Don’t miss this: US prisoners are dying from treatable conditions

People incarcerated in state prison in New Jersey are dying years younger than the overall population, often after receiving little healthcare when they get sick. From 2018-22, men in New Jersey prisons died at an average age of 59 years and two months – Black men at just under 57 years and four months – numbers that are startlingly low compared with the overall state average age of death recorded by the New Jersey health authorities: 71 years and eight months for all men and 64 years and four months for Black men.

“What we know is that the provision of healthcare in prisons across the country is generally systemically inadequate,” said David Fathi, an attorney and the director of the American Civil Liberties Union National Prison Project.

… or this: The true cost of El Salvador’s new gold rush

After years of activism, in 2017 El Salvador’s environmentalists forced their country to issue a national ban on metal mining, the first such ban in the world.
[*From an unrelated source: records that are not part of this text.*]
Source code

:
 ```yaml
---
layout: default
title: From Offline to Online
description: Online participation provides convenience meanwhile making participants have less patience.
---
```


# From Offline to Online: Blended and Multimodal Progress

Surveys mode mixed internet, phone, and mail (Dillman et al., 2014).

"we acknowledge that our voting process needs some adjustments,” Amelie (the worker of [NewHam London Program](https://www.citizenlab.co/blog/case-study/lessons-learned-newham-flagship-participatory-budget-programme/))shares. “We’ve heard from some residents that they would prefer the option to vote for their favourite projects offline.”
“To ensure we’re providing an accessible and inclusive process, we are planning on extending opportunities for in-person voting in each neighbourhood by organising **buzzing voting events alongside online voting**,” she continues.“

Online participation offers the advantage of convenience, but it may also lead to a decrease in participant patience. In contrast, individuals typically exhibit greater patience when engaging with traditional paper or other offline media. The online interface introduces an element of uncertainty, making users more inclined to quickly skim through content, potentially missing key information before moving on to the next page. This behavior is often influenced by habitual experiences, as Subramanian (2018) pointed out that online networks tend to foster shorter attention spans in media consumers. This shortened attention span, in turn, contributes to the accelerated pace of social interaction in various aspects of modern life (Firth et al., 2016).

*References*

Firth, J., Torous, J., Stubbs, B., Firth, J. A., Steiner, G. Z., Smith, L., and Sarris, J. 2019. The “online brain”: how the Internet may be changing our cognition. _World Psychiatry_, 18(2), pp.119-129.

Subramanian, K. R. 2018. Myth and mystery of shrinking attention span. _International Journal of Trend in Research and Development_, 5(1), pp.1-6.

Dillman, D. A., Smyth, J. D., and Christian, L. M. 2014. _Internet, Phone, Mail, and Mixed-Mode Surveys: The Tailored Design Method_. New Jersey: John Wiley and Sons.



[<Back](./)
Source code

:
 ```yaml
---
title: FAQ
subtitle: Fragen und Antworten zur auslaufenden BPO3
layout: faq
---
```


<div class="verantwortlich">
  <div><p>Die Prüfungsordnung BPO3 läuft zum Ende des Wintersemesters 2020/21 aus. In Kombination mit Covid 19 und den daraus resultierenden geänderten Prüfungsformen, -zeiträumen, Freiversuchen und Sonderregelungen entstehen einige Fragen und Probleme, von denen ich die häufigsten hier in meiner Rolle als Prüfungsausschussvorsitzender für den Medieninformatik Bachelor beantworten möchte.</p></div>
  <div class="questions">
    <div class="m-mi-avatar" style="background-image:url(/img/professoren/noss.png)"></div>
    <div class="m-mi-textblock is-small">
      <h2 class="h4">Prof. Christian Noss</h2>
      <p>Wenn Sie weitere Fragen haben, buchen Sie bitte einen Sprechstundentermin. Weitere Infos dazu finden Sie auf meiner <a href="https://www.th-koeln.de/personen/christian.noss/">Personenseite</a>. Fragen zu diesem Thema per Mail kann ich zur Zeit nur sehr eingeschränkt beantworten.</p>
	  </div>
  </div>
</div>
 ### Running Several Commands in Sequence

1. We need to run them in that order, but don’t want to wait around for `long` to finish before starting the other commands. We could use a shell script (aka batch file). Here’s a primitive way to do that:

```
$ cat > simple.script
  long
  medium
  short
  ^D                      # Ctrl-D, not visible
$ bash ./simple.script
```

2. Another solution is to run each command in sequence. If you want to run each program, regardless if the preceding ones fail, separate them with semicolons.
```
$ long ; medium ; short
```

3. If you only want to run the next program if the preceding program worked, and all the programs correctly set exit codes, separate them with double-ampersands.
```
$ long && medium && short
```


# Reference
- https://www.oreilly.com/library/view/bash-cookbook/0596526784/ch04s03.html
Mining posed an existential threat to the Salvadoran water supply, and a ban was the only way to protect their resources.
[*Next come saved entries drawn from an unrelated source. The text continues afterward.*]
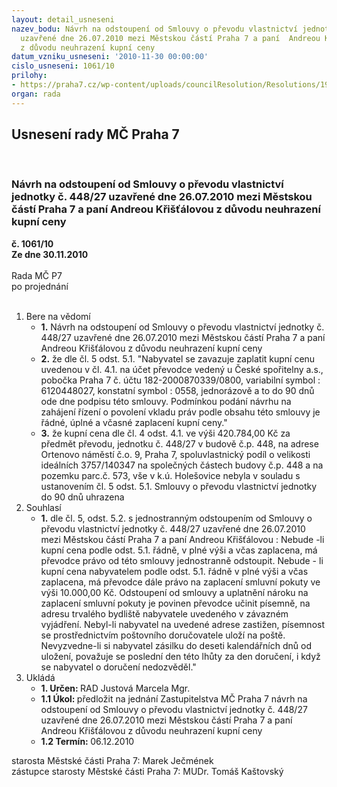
 ```yaml
---
layout: detail_usneseni
nazev_bodu: Návrh na odstoupení od Smlouvy o převodu vlastnictví jednotky č. 448/27
  uzavřené dne 26.07.2010 mezi Městskou částí Praha 7 a paní  Andreou Křišťálovou
  z důvodu neuhrazení kupní ceny
datum_vzniku_usneseni: '2010-11-30 00:00:00'
cislo_usneseni: 1061/10
prilohy:
- https://praha7.cz/wp-content/uploads/councilResolution/Resolutions/19852/64-10-06_12_10_-_zastupitelstvo_odstoupen%c3%ad_od_smlouvy_k%c5%99i%c5%a1%c5%a5%c3%a1lov%c3%a1.doc
organ: rada
---
```

<div id="ucUsn_pList" class="usn">
	<span><h2>Usnesení rady MČ Praha 7 </h2>
<br></span><div class="standBody">
<span><h3>Návrh na odstoupení od Smlouvy o převodu vlastnictví jednotky č. 448/27 uzavřené dne 26.07.2010 mezi Městskou částí Praha 7 a paní  Andreou Křišťálovou z důvodu neuhrazení kupní ceny</h3></span><div class="center">
		<strong>č. 1061/10</strong><br>
	</div>
<div class="center">
		<strong>Ze dne 30.11.2010</strong><br><br>
	</div>Rada MČ P7<br> po projednání<br><br><ol>
<li>Bere na vědomí<ul>
<li>
<strong>1.</strong> Návrh na odstoupení od Smlouvy o převodu vlastnictví jednotky č. 448/27 uzavřené dne 26.07.2010 mezi Městskou částí Praha 7 a paní  Andreou Křišťálovou z důvodu neuhrazení kupní ceny</li>
<li>
<strong>2.</strong> že dle čl. 5 odst. 5.1. "Nabyvatel se zavazuje zaplatit kupní cenu uvedenou v čl. 4.1. na účet převodce vedený u České spořitelny a.s., pobočka Praha 7 č. účtu 182-2000870339/0800, variabilní symbol : 6120448027, konstatní symbol : 0558, jednorázově a to do 90 dnů ode dne podpisu této smlouvy. Podmínkou podání návrhu na zahájení řízení o povolení vkladu práv podle obsahu této smlouvy je řádné, úplné a včasné zaplacení kupní ceny."</li>
<li>
<strong>3.</strong> že kupní cena dle čl. 4 odst. 4.1. ve výši 420.784,00 Kč za předmět převodu, jednotku č. 448/27 v budově č.p. 448, na adrese Ortenovo náměstí č.o. 9, Praha 7, spoluvlastnický podíl o velikosti ideálních 3757/140347 na společných částech budovy č.p. 448 a na pozemku parc.č. 573, vše v k.ú. Holešovice nebyla v souladu s ustanovením čl. 5 odst. 5.1. Smlouvy o převodu vlastnictví jednotky do 90 dnů uhrazena</li>
</ul>
</li>
<li>Souhlasí<ul><li>
<strong>1.</strong> dle čl. 5, odst. 5.2. s jednostranným odstoupením od Smlouvy o převodu vlastnictví jednotky č. 448/27 uzavřené dne 26.07.2010 mezi Městskou částí Praha 7 a paní Andreou Křišťálovou : Nebude -li kupní cena  podle odst. 5.1. řádně, v plné výši a včas zaplacena, má převodce právo od této smlouvy jednostranně odstoupit. Nebude - li kupní cena nabyvatelem podle odst. 5.1. řádně v plné výši a včas zaplacena, má převodce dále právo na zaplacení smluvní pokuty  ve výši 10.000,00 Kč. Odstoupení od smlouvy a uplatnění nároku na zaplacení smluvní pokuty je povinen převodce učinit písemně, na adresu trvalého bydliště nabyvatele uvedeného v závazném vyjádření. Nebyl-li nabyvatel na uvedené adrese zastižen, písemnost se prostřednictvím poštovního doručovatele uloží na poště. Nevyzvedne-li si nabyvatel zásilku do deseti kalendářních dnů od uložení, považuje se poslední den této lhůty za den doručení, i když se nabyvatel o doručení nedozvěděl."</li></ul>
</li>
<li>Ukládá<ul>
<li>
<strong>1. Určen: </strong>RAD Justová Marcela Mgr.</li>
<li>
<strong>1.1 Úkol: </strong>předložit na jednání Zastupitelstva MČ Praha 7 návrh na odstoupení od Smlouvy o převodu vlastnictví jednotky č. 448/27 uzavřené dne 26.07.2010 mezi Městskou částí Praha 7 a paní  Andreou Křišťálovou z důvodu neuhrazení kupní ceny </li>
<li>
<strong>1.2 Termín: </strong>06.12.2010</li>
</ul>
</li>
</ol>starosta Městské části Praha 7: Marek Ječmének<br>zástupce starosty Městské části Praha 7: MUDr. Tomáš Kaštovský 
</div>
</div>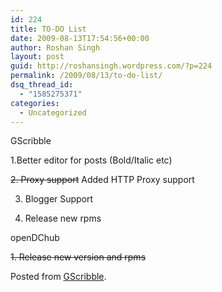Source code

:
 ```yaml
---
id: 224
title: TO-DO List
date: 2009-08-13T17:54:56+00:00
author: Roshan Singh
layout: post
guid: http://roshansingh.wordpress.com/?p=224
permalink: /2009/08/13/to-do-list/
dsq_thread_id:
  - "1585275371"
categories:
  - Uncategorized
---
```

GScribble

1.Better editor for posts (Bold/Italic etc)

<span style="text-decoration:line-through;">2. Proxy support</span> Added HTTP Proxy support

3. Blogger Support

4. Release new rpms

openDChub

<span style="text-decoration:line-through;">1. Release new version and rpms</span>

Posted from [GScribble](http://sourceforge.net/projects/gscribble/).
But since Nayib Bukele became president in 2019 there have been signs the government is considering taking up mining once again – and the activists that fought so hard for a ban are receiving threats, getting arrested and even killed.

Climate check: The destruction of the world’s rainforests

Global rainforest loss continued at a relentless rate in 2023, with an area nearly the size of Switzerland cleared from previously undisturbed rainforests last year. This equates to rainforests being cleared at a rate of 10 football pitches a minute. “The world took two steps forward, two steps back when it comes to this past year’s forest loss,” said Mikaela Weisse, the director of Global Forest Watch at the World Resources Institution.

Last Thing: Get your goat

The wild goat population on the 5sq km Alicudi, the smallest of Sicily’s Aeolian archipelago, has grown to six times the island’s year-round population of 100 – damaging vegetation, causing havoc in gardens, knocking down stone walls and wandering into people’s homes.

The mayor’s solution? Give them away to anyone willing to take them. “We absolutely do not want to even consider culling the animals,” said the mayor, Riccardo Gullo. “Anyone can make a request for a goat; it doesn’t have to be a farmer, and there are no restrictions on numbers.”